I wrote a program to copy a .doc
template, add some text to it, then save and close it. I have to do this many times, and saving and closing a word document is slow. I decided to use multi-threading, but I'm a noob at this stuff and just wrote what came to me. Any feedback would be greatly appreciated (on any aspect, not just the multi-threading).

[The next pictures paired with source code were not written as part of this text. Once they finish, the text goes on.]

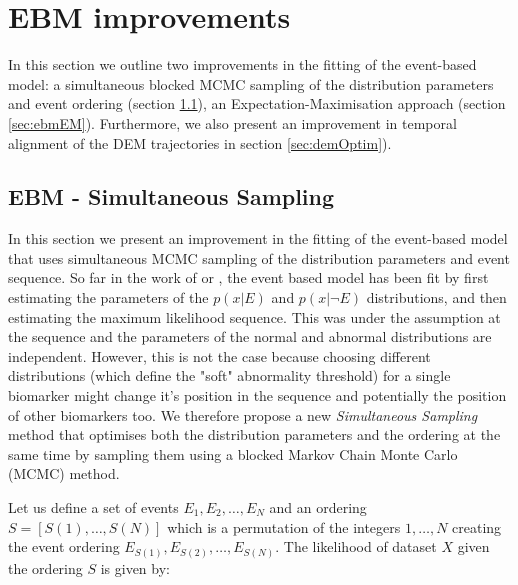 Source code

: \section{EBM improvements}
\label{sec:ebmImprovements}

In this section we outline two improvements in the fitting of the event-based model: a simultaneous blocked MCMC sampling of the distribution parameters and event ordering (section \ref{sec:simultSampling}), an Expectation-Maximisation approach (section \ref{sec:ebmEM}). Furthermore, we also present an improvement in temporal alignment of the DEM trajectories in section \ref{sec:demOptim}). 

\subsection{EBM - Simultaneous Sampling}
\label{sec:simultSampling}

In this section we present an improvement in the fitting of the event-based model that uses simultaneous MCMC sampling of the distribution parameters and event sequence. So far in the work of \cite{fonteijn2012event} or \cite{young2014data}, the event based model has been fit by first estimating the parameters of the $p(x|E)$ and $p(x|\neg E)$ distributions, and then estimating the maximum likelihood sequence. This was under the assumption at the sequence and the parameters of the normal and abnormal distributions are independent. However, this is not the case because choosing different distributions (which define the "soft" abnormality threshold) for a single biomarker might change it's position in the sequence and potentially the position of other biomarkers too. We therefore propose a new \emph{Simultaneous Sampling} method that optimises both the distribution parameters and the ordering at the same time by sampling them using a blocked Markov Chain Monte Carlo (MCMC) method. 

Let us define a set of events $E_1, E_2, \dots , E_N$ and an ordering $S = [S(1), \dots, S(N)]$ which is a permutation of the integers $1,\dots, N$ creating the event ordering $E_{S(1)}, E_{S(2)},\dots, E_{S(N)}$. The likelihood of dataset $X$ given the ordering $S$ is given by:

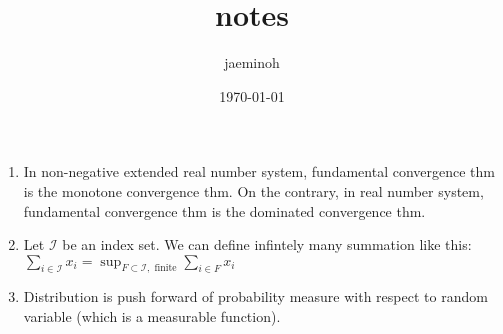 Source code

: \documentclass{amsart}
\date{\today}
\title{notes}
\author{jaeminoh}
\begin{document}
\maketitle

\begin{enumerate}
    \item In non-negative extended real number system, fundamental convergence thm is the monotone convergence thm. On the contrary, in real number system, fundamental convergence thm is the dominated convergence thm.\\
    \item Let $\mathcal{I}$ be an index set. We can define infintely many summation like this: $\sum_{i \in \mathcal{I}} x_i = \sup_{F \subset \mathcal{I},\text{ finite}}\sum_{i \in F} x_i$\\
    \item Distribution is push forward of probability measure with respect to random variable (which is a measurable function).
    
\end{enumerate}
\end{document}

Here is my code for a task:
public Task
{
public string Value;
public bool HasRun;
public Task(string value)
{
Value = value;
HasRun = false;
}
}
I create a list of Tasks that is a class level variable, accessible by all threads:
Tasks = db.table.select(a => new Task(a.value)).ToList();
Next, I run the following in each thread:
while(tasks.Any(a => a.HasRun == false))
{
var value = "";
lock(tasks)
{
var task = tasks.Where(a => a.HasRun == false).First();
value = task.Value;
task.HasRun = true;
}
CreateNewDocumentAppendValueAndSave(value);
}
2 Answers 2
Let the framework do multithreading for you:
List<string> tasks = new List<string>();
foreach (string value in db.table.select(a => a.value))
{
tasks.Add(Task.Factory.StartNew(() => CreateNewDocumentAppendValueAndSave(value)));
}
Task.WaitAll(tasks.ToArray());
Where Task
is System.Threading.Tasks.Task
.
Until we know your answers to Alex and svick's questions, here's a recommendation I have. I would change your loop slightly to this so that you only get the next task to run once per loop instead of twice.
I also normally name my variables used in LINQ expressions based on the variable being iterated through, so in this loop I've also renamed the a to t. I find it easier to read when the inner variable reflects what the outer variable is.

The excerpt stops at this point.